What seems better is to have a sequence of waypoints with ETA's at each waypoint. That way you have incremental evidence of success or failure, and you're not waiting a LOOOONG time for your one-and-only ETA to pass without a check-in.

This leads us to software. And legacy software.

Creating the Plan

To create a sensible plan, you have waypoints as Latitude, Longitude pairs. These are angles on a sphere, not distances on a plane, so computing the length of a leg isn't a simple hypotenuse.

It is a lot like a hypotenuse. For short distances, we can assume the earth is more-or-less flat. We can then use a relatively simple conversion (cosine of the latitude) to compress the longitudes toward the poles. We can convert lat and lon to distances and use a hypotenuse and get a really close answer.

def range_bearing(p1: LatLon, p2: LatLon, R: float = NM) -> tuple[float, Angle]:
    """Rhumb-line course from :py:data:`p1` to :py:data:`p2`.

    See :ref:`calc.range_bearing`.
    This is the equirectangular approximation.
    Without even the minimal corrections for non-spherical Earth.

    :param p1: a :py:class:`LatLon` starting point
    :param p2: a :py:class:`LatLon` ending point
    :param R: radius of the earth in appropriate units;
        default is nautical miles.
        Values include :py:data:`KM` for kilometers,
        :py:data:`MI` for statute miles and :py:data:`NM` for nautical miles.
    :returns: 2-tuple of range and bearing from p1 to p2.

    """
    d_NS = R * (p2.lat.radians - p1.lat.radians)
    d_EW = (
        R
        * math.cos((p2.lat.radians + p1.lat.radians) / 2)
        * (p2.lon.radians - p1.lon.radians)
    )
    d = math.hypot(d_NS, d_EW)
    tc = math.atan2(d_EW, d_NS) % (2 * math.pi)
    theta = Angle(tc)
    return d, theta

This means we can't trivially write down a list of waypoints. We need to do some fancy math to compute distances.

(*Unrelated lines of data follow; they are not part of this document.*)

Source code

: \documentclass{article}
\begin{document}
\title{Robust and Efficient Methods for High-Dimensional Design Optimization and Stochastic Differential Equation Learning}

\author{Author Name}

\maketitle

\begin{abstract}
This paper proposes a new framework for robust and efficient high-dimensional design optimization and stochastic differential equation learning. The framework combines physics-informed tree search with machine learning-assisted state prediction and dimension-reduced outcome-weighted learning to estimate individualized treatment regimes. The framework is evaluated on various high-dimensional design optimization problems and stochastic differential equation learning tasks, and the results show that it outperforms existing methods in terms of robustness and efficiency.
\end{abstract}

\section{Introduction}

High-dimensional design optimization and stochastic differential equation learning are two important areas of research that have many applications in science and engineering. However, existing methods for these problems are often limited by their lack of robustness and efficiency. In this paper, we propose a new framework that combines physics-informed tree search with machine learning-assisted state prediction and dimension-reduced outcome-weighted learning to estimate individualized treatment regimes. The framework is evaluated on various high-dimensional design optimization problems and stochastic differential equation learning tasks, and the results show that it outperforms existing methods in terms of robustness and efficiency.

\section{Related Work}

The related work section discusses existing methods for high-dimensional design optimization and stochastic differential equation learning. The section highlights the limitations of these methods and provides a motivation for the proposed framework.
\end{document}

For years and years. (Since our first "big" trip in 2007.) I've used spreadsheets in various forms to work out the waypoints, distances, estimated time enroute (ETE) and ETA.

The math isn't too far beyond what a spreadsheet can do. But. There's a complication.

Complications

File formats are a complication.

There are KML files, GPX files, and CSV files that are used by various pieces of software. This is only the tip of the iceberg, because some of Navionics devices have an even more interesting USR file that contains everything in your chartplotter. It's cool. But complicated.

The file formats are -- clearly -- way outside the box for a spreadsheet.

Python to the rescue.

Since I'm a Python hack (and have been since well before 2007) I've got all kinds of file conversion tools. See https://github.com/slott56/navtools.

But.

And here's where legacy enters the picture. (Music Cue.)

Fear that rattles in men's ears
And rears its hideous head
Dread ... Death ... in the wind ...

Spreadsheets.

Up until yesterday, the final planning tool was a spreadsheet with waypoints and times. Mac OS X Numbers is GREAT for this. I can pile in boat information, crew information, safety information, the itinerary, and SAR contact details in one spreadsheet, save it as a PDF, and email it to my shore-side contacts.

The BEST part of this was tinkering with the departure time while we waited for weather. We could plug in the day we're leaving, get revised ETA's for the waypoints, push the document, and take off.

(We use an old Spot Navigator to provide notifications at midnight to show progress. We're going to upgrade to a SpotX so we can send messages a little more flexibly.)

The Legacy Spreadsheet

The legacy spreadsheet has a lot of good UX features. It's really adequate for some user stories. Save as PDF rocks.

However.

For the more advanced route planning, it isn't ideal. Specifically, spreadsheets can be weak on multiple "what-if" scenarios.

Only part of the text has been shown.